Start of Excerpted records
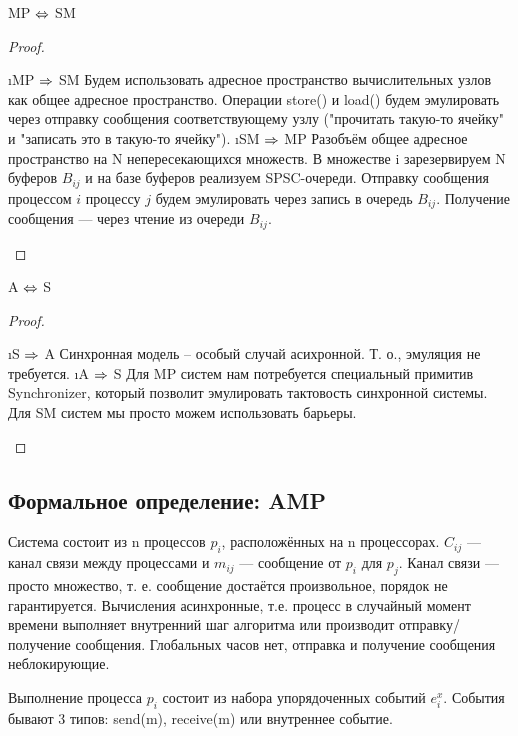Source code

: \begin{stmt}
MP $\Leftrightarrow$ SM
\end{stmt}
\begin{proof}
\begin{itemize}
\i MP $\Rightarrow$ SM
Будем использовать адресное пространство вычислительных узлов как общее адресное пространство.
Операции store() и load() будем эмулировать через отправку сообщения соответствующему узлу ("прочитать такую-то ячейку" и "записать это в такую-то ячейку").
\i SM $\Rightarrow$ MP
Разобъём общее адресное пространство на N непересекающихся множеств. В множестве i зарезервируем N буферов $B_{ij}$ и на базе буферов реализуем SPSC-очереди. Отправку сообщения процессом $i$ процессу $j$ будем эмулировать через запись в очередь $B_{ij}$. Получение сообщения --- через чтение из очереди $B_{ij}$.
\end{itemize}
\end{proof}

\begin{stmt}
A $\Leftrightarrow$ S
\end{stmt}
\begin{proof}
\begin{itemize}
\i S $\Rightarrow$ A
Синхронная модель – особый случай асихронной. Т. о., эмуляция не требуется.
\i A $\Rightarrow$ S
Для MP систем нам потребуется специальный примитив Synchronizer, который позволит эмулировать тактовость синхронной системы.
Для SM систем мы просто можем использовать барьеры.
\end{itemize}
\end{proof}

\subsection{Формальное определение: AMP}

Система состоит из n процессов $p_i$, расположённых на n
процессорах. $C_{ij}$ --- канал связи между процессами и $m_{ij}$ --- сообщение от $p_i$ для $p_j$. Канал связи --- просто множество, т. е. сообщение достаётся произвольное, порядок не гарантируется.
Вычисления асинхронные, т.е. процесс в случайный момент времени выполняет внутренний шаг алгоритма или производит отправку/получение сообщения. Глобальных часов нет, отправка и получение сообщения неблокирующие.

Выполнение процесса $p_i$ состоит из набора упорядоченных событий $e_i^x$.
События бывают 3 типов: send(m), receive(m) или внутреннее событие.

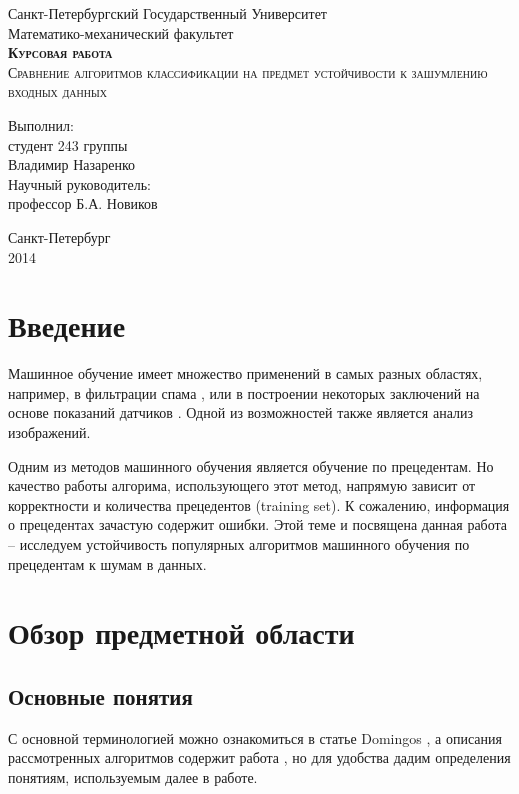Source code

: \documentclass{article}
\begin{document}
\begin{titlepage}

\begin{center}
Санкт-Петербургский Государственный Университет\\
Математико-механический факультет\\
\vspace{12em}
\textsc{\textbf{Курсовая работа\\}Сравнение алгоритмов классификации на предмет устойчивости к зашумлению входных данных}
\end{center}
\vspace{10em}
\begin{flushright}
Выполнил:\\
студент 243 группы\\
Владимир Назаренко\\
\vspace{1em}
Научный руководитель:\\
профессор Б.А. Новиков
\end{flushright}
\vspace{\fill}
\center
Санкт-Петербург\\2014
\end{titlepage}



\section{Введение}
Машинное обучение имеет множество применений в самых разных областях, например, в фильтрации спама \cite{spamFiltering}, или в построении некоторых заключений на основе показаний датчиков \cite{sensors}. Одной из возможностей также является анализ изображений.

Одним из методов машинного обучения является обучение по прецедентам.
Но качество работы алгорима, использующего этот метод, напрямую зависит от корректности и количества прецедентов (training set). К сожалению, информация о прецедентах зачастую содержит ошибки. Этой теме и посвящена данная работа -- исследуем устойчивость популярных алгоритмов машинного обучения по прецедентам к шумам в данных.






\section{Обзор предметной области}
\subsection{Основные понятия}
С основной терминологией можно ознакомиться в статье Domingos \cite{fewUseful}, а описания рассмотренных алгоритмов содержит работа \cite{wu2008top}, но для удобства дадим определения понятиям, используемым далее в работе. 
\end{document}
End of Excerpted records
Start of Excerpted records
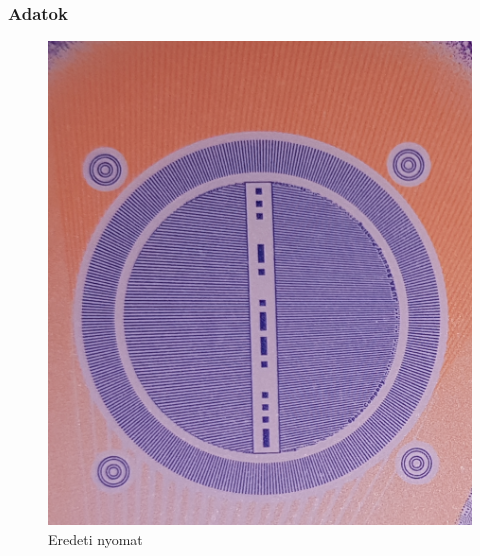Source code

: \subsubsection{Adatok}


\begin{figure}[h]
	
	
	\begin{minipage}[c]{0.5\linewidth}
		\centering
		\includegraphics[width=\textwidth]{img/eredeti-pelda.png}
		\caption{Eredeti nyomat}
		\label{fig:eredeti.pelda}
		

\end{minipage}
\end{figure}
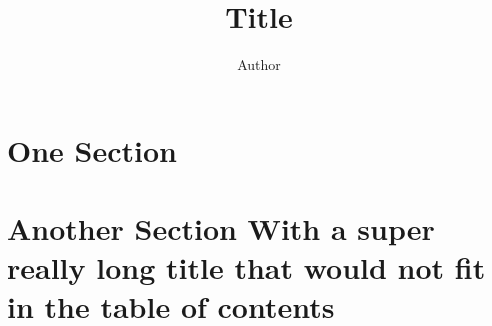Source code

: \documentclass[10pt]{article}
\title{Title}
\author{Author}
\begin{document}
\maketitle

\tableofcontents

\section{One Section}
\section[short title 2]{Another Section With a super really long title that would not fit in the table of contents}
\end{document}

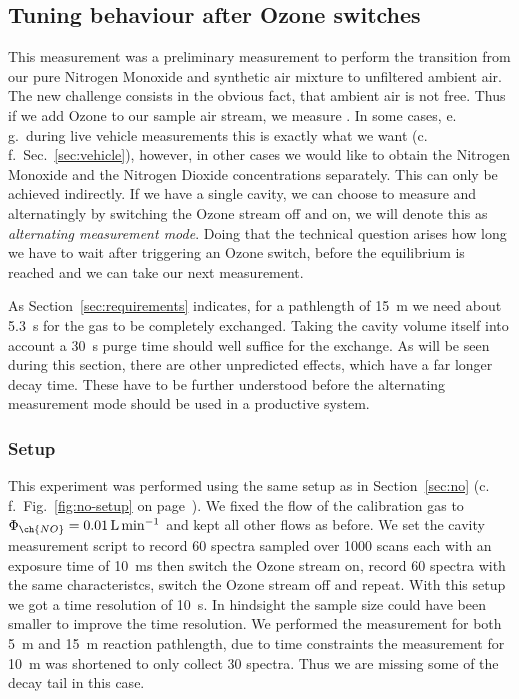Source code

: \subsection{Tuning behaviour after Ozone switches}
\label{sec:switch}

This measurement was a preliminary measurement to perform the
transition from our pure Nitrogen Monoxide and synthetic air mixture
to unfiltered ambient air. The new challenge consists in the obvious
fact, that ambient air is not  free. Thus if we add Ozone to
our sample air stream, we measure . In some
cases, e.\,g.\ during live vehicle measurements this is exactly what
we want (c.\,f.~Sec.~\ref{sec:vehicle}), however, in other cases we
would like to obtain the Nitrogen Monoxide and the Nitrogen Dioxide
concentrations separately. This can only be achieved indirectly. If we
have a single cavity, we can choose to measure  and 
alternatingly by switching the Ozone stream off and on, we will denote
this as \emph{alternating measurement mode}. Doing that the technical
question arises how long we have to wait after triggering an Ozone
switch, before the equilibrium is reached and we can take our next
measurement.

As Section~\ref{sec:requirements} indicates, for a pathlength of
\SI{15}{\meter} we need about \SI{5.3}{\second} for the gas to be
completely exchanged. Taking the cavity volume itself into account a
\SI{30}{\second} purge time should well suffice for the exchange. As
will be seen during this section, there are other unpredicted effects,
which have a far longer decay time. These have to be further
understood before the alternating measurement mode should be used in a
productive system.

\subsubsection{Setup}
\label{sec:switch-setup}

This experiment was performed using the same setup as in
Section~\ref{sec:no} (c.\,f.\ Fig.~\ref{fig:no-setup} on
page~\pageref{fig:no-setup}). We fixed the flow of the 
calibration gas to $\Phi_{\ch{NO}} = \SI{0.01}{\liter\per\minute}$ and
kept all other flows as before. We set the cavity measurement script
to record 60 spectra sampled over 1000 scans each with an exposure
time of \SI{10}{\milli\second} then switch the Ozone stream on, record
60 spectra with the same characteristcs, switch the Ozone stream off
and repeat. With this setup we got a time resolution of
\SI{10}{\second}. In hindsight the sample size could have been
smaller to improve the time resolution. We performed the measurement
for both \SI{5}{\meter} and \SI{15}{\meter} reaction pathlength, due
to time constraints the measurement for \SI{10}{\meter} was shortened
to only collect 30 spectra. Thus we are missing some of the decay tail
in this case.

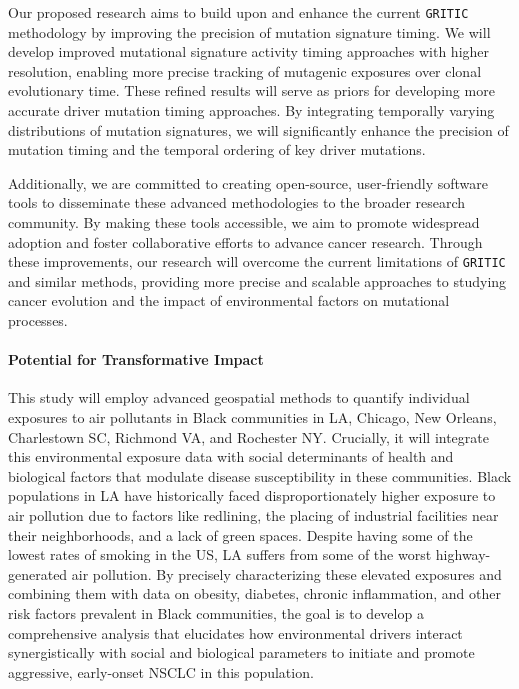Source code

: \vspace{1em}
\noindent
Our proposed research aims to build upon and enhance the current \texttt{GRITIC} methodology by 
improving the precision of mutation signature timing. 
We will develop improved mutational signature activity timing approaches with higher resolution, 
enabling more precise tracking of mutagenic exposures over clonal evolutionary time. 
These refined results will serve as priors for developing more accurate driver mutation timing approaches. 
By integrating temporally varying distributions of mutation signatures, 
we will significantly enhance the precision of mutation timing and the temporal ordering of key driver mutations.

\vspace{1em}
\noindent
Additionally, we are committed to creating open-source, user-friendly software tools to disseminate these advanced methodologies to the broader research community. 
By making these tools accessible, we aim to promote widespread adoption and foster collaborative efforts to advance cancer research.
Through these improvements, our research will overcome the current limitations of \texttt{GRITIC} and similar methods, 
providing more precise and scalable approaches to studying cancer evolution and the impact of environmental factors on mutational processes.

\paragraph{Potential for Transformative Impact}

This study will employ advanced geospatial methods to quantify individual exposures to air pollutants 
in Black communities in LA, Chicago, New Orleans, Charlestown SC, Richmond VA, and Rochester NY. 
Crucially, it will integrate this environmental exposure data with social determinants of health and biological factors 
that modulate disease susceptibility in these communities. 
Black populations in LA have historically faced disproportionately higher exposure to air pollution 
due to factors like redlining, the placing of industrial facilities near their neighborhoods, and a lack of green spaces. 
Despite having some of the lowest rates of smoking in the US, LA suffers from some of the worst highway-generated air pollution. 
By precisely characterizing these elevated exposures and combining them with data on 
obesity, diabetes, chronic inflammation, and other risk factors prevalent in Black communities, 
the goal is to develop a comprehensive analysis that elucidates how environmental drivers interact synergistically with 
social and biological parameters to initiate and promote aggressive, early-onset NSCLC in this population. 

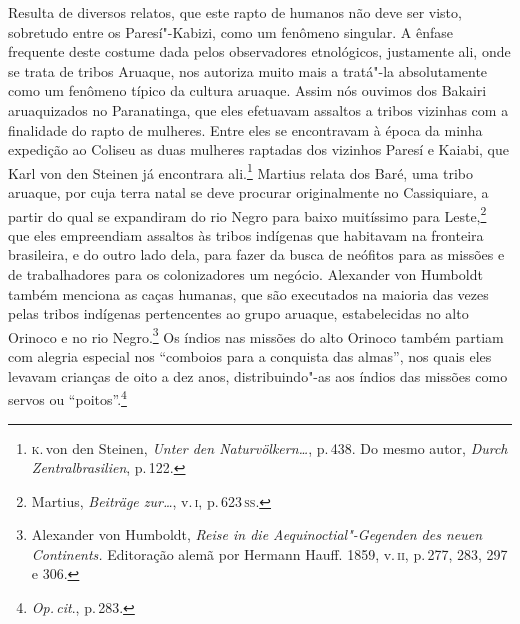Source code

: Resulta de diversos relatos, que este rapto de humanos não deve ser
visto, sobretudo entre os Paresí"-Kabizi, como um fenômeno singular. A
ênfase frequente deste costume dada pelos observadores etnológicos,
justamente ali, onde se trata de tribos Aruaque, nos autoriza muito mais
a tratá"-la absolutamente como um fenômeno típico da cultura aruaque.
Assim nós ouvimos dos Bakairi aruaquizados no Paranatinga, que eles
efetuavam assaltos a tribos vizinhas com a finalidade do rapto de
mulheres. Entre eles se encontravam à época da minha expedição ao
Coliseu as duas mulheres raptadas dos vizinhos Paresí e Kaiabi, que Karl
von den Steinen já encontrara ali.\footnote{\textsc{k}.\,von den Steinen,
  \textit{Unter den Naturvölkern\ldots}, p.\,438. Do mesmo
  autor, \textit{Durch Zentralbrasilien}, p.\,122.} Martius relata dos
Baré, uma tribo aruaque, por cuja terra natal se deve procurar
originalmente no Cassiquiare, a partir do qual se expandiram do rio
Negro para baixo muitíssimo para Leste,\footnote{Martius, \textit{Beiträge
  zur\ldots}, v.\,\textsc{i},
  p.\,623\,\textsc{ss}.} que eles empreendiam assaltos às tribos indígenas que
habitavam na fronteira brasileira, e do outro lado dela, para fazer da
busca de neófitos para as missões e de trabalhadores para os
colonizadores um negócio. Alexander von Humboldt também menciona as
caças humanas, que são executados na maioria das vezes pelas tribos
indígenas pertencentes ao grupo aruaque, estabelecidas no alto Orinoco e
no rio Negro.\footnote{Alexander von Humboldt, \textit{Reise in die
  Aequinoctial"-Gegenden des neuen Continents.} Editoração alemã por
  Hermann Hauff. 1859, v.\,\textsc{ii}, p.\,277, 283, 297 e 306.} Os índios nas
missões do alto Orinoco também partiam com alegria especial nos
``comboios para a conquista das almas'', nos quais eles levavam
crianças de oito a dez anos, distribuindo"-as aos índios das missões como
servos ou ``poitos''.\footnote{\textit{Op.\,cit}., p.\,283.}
End of Excerpted records
Start of Excerpted records
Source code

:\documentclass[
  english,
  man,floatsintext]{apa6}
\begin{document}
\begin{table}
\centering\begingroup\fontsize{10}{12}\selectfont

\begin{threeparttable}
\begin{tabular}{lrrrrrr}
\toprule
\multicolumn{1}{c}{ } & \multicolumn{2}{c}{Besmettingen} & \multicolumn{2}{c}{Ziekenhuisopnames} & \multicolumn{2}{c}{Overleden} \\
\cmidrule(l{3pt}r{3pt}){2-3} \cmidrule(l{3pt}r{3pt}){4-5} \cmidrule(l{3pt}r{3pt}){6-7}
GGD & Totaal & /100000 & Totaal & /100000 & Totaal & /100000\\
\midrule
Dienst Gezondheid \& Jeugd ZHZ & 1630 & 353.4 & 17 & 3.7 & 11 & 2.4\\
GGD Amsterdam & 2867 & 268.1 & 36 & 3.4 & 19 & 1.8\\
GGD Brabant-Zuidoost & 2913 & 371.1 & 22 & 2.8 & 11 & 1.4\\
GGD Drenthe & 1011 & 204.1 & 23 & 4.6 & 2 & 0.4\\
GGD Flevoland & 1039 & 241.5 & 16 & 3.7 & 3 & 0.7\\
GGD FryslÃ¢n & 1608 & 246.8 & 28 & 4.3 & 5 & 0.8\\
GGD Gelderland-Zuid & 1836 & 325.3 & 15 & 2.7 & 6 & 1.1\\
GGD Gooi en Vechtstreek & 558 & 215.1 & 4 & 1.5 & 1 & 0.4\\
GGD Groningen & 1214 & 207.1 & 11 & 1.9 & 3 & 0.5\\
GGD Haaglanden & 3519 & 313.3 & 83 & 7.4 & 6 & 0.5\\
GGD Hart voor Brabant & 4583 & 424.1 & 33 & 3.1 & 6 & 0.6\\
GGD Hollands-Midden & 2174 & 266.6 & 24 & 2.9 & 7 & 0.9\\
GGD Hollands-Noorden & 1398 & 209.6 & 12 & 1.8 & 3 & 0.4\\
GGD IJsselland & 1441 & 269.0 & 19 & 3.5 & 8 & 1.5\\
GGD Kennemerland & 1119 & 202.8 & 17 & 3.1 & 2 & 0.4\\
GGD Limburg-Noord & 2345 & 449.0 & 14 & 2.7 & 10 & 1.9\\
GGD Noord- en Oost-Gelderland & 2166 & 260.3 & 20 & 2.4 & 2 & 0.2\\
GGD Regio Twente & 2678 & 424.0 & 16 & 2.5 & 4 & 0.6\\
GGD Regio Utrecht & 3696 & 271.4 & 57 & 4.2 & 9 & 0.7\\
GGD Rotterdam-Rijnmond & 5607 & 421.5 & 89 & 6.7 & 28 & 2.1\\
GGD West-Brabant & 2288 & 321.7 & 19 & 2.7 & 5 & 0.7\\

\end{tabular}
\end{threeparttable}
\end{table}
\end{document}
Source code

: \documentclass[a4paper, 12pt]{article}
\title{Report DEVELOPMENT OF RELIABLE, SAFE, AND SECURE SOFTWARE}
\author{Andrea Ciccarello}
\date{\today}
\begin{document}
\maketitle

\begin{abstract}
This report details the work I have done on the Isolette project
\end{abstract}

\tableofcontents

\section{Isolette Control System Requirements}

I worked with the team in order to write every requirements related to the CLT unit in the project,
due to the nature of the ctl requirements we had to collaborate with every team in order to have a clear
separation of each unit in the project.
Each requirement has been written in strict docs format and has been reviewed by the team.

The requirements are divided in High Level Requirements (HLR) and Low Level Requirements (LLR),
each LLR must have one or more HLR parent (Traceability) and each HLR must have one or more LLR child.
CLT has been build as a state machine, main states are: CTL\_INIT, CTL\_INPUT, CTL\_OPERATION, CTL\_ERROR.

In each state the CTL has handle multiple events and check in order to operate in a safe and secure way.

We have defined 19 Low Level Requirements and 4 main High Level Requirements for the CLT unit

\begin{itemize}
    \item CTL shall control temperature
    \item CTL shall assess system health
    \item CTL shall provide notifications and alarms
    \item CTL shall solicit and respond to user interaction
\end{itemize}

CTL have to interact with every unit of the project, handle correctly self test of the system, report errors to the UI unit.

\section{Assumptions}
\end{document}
End of Excerpted records
For every line in the listing above that mentions the word "decay", make a copy.

# [Problem solution]
which have a far longer decay time. These have to be further
to only collect 30 spectra. Thus we are missing some of the decay tail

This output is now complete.